→ WORK ORDER
Output each record exactly, excluding pictures.

[SUPPLIED RECORDS Boundary: Start]

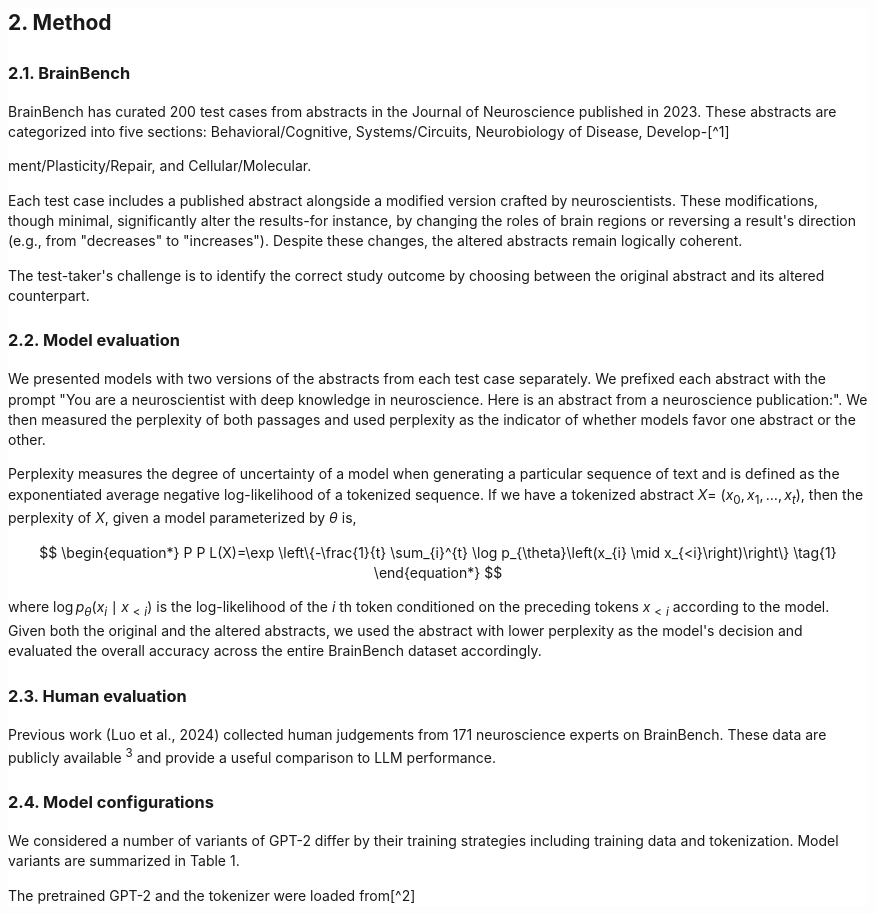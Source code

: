 ## 2. Method

### 2.1. BrainBench

BrainBench has curated 200 test cases from abstracts in the Journal of Neuroscience published in 2023. These abstracts are categorized into five sections: Behavioral/Cognitive, Systems/Circuits, Neurobiology of Disease, Develop-[^1]

ment/Plasticity/Repair, and Cellular/Molecular.

Each test case includes a published abstract alongside a modified version crafted by neuroscientists. These modifications, though minimal, significantly alter the results-for instance, by changing the roles of brain regions or reversing a result's direction (e.g., from "decreases" to "increases"). Despite these changes, the altered abstracts remain logically coherent.

The test-taker's challenge is to identify the correct study outcome by choosing between the original abstract and its altered counterpart.

### 2.2. Model evaluation

We presented models with two versions of the abstracts from each test case separately. We prefixed each abstract with the prompt "You are a neuroscientist with deep knowledge in neuroscience. Here is an abstract from a neuroscience publication:". We then measured the perplexity of both passages and used perplexity as the indicator of whether models favor one abstract or the other.

Perplexity measures the degree of uncertainty of a model when generating a particular sequence of text and is defined as the exponentiated average negative log-likelihood of a tokenized sequence. If we have a tokenized abstract $X=$ $\left(x_{0}, x_{1}, \ldots, x_{t}\right)$, then the perplexity of $X$, given a model parameterized by $\theta$ is,

$$
\begin{equation*}
P P L(X)=\exp \left\{-\frac{1}{t} \sum_{i}^{t} \log p_{\theta}\left(x_{i} \mid x_{<i}\right)\right\} \tag{1}
\end{equation*}
$$

where $\log p_{\theta}\left(x_{i} \mid x_{<i}\right)$ is the log-likelihood of the $i$ th token conditioned on the preceding tokens $x_{<i}$ according to the model. Given both the original and the altered abstracts, we used the abstract with lower perplexity as the model's decision and evaluated the overall accuracy across the entire BrainBench dataset accordingly.

### 2.3. Human evaluation

Previous work (Luo et al., 2024) collected human judgements from 171 neuroscience experts on BrainBench. These data are publicly available ${ }^{3}$ and provide a useful comparison to LLM performance.

### 2.4. Model configurations

We considered a number of variants of GPT-2 differ by their training strategies including training data and tokenization. Model variants are summarized in Table 1.

The pretrained GPT-2 and the tokenizer were loaded from[^2]
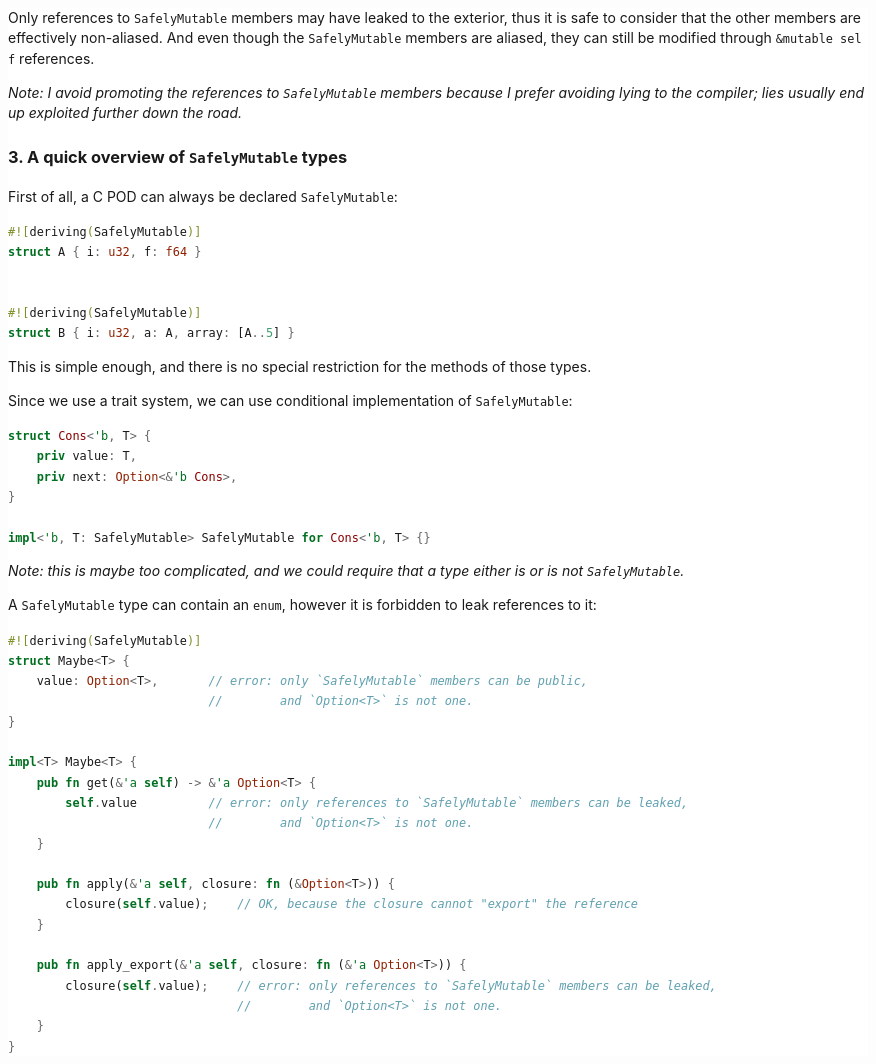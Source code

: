 Only references to `SafelyMutable` members may have leaked to the exterior, thus it is safe to consider that the other members are effectively non-aliased. And even though the `SafelyMutable` members are aliased, they can still be modified through `&mutable self` references.

*Note: I avoid promoting the references to `SafelyMutable` members because I prefer avoiding lying to the compiler; lies usually end up exploited further down the road.*


### 3. A quick overview of `SafelyMutable` types

First of all, a C POD can always be declared `SafelyMutable`:

```rust
#![deriving(SafelyMutable)]
struct A { i: u32, f: f64 }


#![deriving(SafelyMutable)]
struct B { i: u32, a: A, array: [A..5] }
```

This is simple enough, and there is no special restriction for the methods of those types.

Since we use a trait system, we can use conditional implementation of `SafelyMutable`:

```rust
struct Cons<'b, T> {
    priv value: T,
    priv next: Option<&'b Cons>,
}

impl<'b, T: SafelyMutable> SafelyMutable for Cons<'b, T> {}
```

*Note: this is maybe too complicated, and we could require that a type either is or is not `SafelyMutable`.*

A `SafelyMutable` type can contain an `enum`, however it is forbidden to leak references to it:

```rust
#![deriving(SafelyMutable)]
struct Maybe<T> {
    value: Option<T>,       // error: only `SafelyMutable` members can be public,
                            //        and `Option<T>` is not one.
}

impl<T> Maybe<T> {
    pub fn get(&'a self) -> &'a Option<T> {
        self.value          // error: only references to `SafelyMutable` members can be leaked,
                            //        and `Option<T>` is not one.
    }

    pub fn apply(&'a self, closure: fn (&Option<T>)) {
        closure(self.value);    // OK, because the closure cannot "export" the reference
    }

    pub fn apply_export(&'a self, closure: fn (&'a Option<T>)) {
        closure(self.value);    // error: only references to `SafelyMutable` members can be leaked,
                                //        and `Option<T>` is not one.
    }
}
```
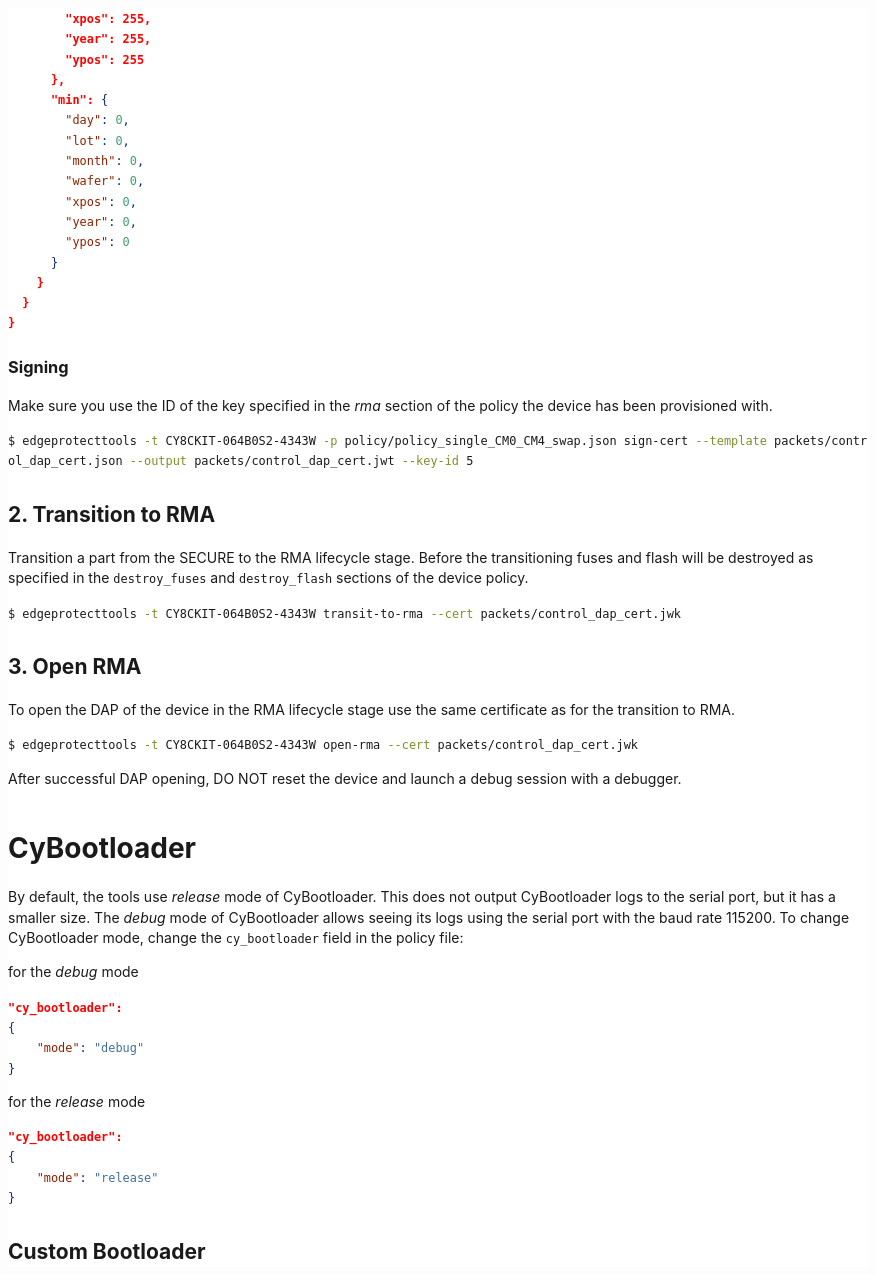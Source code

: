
 ```json
        "xpos": 255,
        "year": 255,
        "ypos": 255
      },
      "min": {
        "day": 0,
        "lot": 0,
        "month": 0,
        "wafer": 0,
        "xpos": 0,
        "year": 0,
        "ypos": 0
      }
    }
  }
}
```
### Signing
Make sure you use the ID of the key specified in the _rma_ section of the policy the device has been provisioned with.
```bash
$ edgeprotecttools -t CY8CKIT-064B0S2-4343W -p policy/policy_single_CM0_CM4_swap.json sign-cert --template packets/control_dap_cert.json --output packets/control_dap_cert.jwt --key-id 5
```
## 2. Transition to RMA
Transition a part from the SECURE to the RMA lifecycle stage. Before the transitioning fuses and flash will be destroyed as specified in the `destroy_fuses` and `destroy_flash` sections of the device policy.
```bash
$ edgeprotecttools -t CY8CKIT-064B0S2-4343W transit-to-rma --cert packets/control_dap_cert.jwk
```
## 3. Open RMA
To open the DAP of the device in the RMA lifecycle stage use the same certificate as for the transition to RMA.
```bash
$ edgeprotecttools -t CY8CKIT-064B0S2-4343W open-rma --cert packets/control_dap_cert.jwk
```
After successful DAP opening, DO NOT reset the device and launch a debug session with a debugger.


# CyBootloader
By default, the tools use _release_ mode of CyBootloader. This does not output CyBootloader logs to the serial port, but it has a smaller size. The _debug_ mode of CyBootloader allows seeing its logs using the serial port with the baud rate 115200. To change CyBootloader mode, change the `cy_bootloader` field in the policy file:

for the _debug_ mode
```json
"cy_bootloader":
{
    "mode": "debug"
}
```
for the _release_ mode
```json
"cy_bootloader":
{
    "mode": "release"
}
```
## Custom Bootloader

[SUPPLIED RECORDS Boundary: End]

→ TASK ANSWER
Source code

: ## 2. Method

### 2.1. BrainBench

BrainBench has curated 200 test cases from abstracts in the Journal of Neuroscience published in 2023. These abstracts are categorized into five sections: Behavioral/Cognitive, Systems/Circuits, Neurobiology of Disease, Develop-[^1]

ment/Plasticity/Repair, and Cellular/Molecular.

Each test case includes a published abstract alongside a modified version crafted by neuroscientists. These modifications, though minimal, significantly alter the results-for instance, by changing the roles of brain regions or reversing a result's direction (e.g., from "decreases" to "increases"). Despite these changes, the altered abstracts remain logically coherent.

The test-taker's challenge is to identify the correct study outcome by choosing between the original abstract and its altered counterpart.

### 2.2. Model evaluation

We presented models with two versions of the abstracts from each test case separately. We prefixed each abstract with the prompt "You are a neuroscientist with deep knowledge in neuroscience. Here is an abstract from a neuroscience publication:". We then measured the perplexity of both passages and used perplexity as the indicator of whether models favor one abstract or the other.

Perplexity measures the degree of uncertainty of a model when generating a particular sequence of text and is defined as the exponentiated average negative log-likelihood of a tokenized sequence. If we have a tokenized abstract $X=$ $\left(x_{0}, x_{1}, \ldots, x_{t}\right)$, then the perplexity of $X$, given a model parameterized by $\theta$ is,

$$
\begin{equation*}
P P L(X)=\exp \left\{-\frac{1}{t} \sum_{i}^{t} \log p_{\theta}\left(x_{i} \mid x_{<i}\right)\right\} \tag{1}
\end{equation*}
$$

where $\log p_{\theta}\left(x_{i} \mid x_{<i}\right)$ is the log-likelihood of the $i$ th token conditioned on the preceding tokens $x_{<i}$ according to the model. Given both the original and the altered abstracts, we used the abstract with lower perplexity as the model's decision and evaluated the overall accuracy across the entire BrainBench dataset accordingly.

### 2.3. Human evaluation

Previous work (Luo et al., 2024) collected human judgements from 171 neuroscience experts on BrainBench. These data are publicly available ${ }^{3}$ and provide a useful comparison to LLM performance.

### 2.4. Model configurations

We considered a number of variants of GPT-2 differ by their training strategies including training data and tokenization. Model variants are summarized in Table 1.

The pretrained GPT-2 and the tokenizer were loaded from[^2]
Source code

: Only references to `SafelyMutable` members may have leaked to the exterior, thus it is safe to consider that the other members are effectively non-aliased. And even though the `SafelyMutable` members are aliased, they can still be modified through `&mutable self` references.

*Note: I avoid promoting the references to `SafelyMutable` members because I prefer avoiding lying to the compiler; lies usually end up exploited further down the road.*


### 3. A quick overview of `SafelyMutable` types

First of all, a C POD can always be declared `SafelyMutable`:

```rust
#![deriving(SafelyMutable)]
struct A { i: u32, f: f64 }


#![deriving(SafelyMutable)]
struct B { i: u32, a: A, array: [A..5] }
```

This is simple enough, and there is no special restriction for the methods of those types.

Since we use a trait system, we can use conditional implementation of `SafelyMutable`:

```rust
struct Cons<'b, T> {
    priv value: T,
    priv next: Option<&'b Cons>,
}

impl<'b, T: SafelyMutable> SafelyMutable for Cons<'b, T> {}
```

*Note: this is maybe too complicated, and we could require that a type either is or is not `SafelyMutable`.*

A `SafelyMutable` type can contain an `enum`, however it is forbidden to leak references to it:

```rust
#![deriving(SafelyMutable)]
struct Maybe<T> {
    value: Option<T>,       // error: only `SafelyMutable` members can be public,
                            //        and `Option<T>` is not one.
}

impl<T> Maybe<T> {
    pub fn get(&'a self) -> &'a Option<T> {
        self.value          // error: only references to `SafelyMutable` members can be leaked,
                            //        and `Option<T>` is not one.
    }

    pub fn apply(&'a self, closure: fn (&Option<T>)) {
        closure(self.value);    // OK, because the closure cannot "export" the reference
    }

    pub fn apply_export(&'a self, closure: fn (&'a Option<T>)) {
        closure(self.value);    // error: only references to `SafelyMutable` members can be leaked,
                                //        and `Option<T>` is not one.
    }
}
```
Source code

:
 ```json
        "xpos": 255,
        "year": 255,
        "ypos": 255
      },
      "min": {
        "day": 0,
        "lot": 0,
        "month": 0,
        "wafer": 0,
        "xpos": 0,
        "year": 0,
        "ypos": 0
      }
    }
  }
}
```
### Signing
Make sure you use the ID of the key specified in the _rma_ section of the policy the device has been provisioned with.
```bash
$ edgeprotecttools -t CY8CKIT-064B0S2-4343W -p policy/policy_single_CM0_CM4_swap.json sign-cert --template packets/control_dap_cert.json --output packets/control_dap_cert.jwt --key-id 5
```
## 2. Transition to RMA
Transition a part from the SECURE to the RMA lifecycle stage. Before the transitioning fuses and flash will be destroyed as specified in the `destroy_fuses` and `destroy_flash` sections of the device policy.
```bash
$ edgeprotecttools -t CY8CKIT-064B0S2-4343W transit-to-rma --cert packets/control_dap_cert.jwk
```
## 3. Open RMA
To open the DAP of the device in the RMA lifecycle stage use the same certificate as for the transition to RMA.
```bash
$ edgeprotecttools -t CY8CKIT-064B0S2-4343W open-rma --cert packets/control_dap_cert.jwk
```
After successful DAP opening, DO NOT reset the device and launch a debug session with a debugger.


# CyBootloader
By default, the tools use _release_ mode of CyBootloader. This does not output CyBootloader logs to the serial port, but it has a smaller size. The _debug_ mode of CyBootloader allows seeing its logs using the serial port with the baud rate 115200. To change CyBootloader mode, change the `cy_bootloader` field in the policy file:

for the _debug_ mode
```json
"cy_bootloader":
{
    "mode": "debug"
}
```
for the _release_ mode
```json
"cy_bootloader":
{
    "mode": "release"
}
```
## Custom Bootloader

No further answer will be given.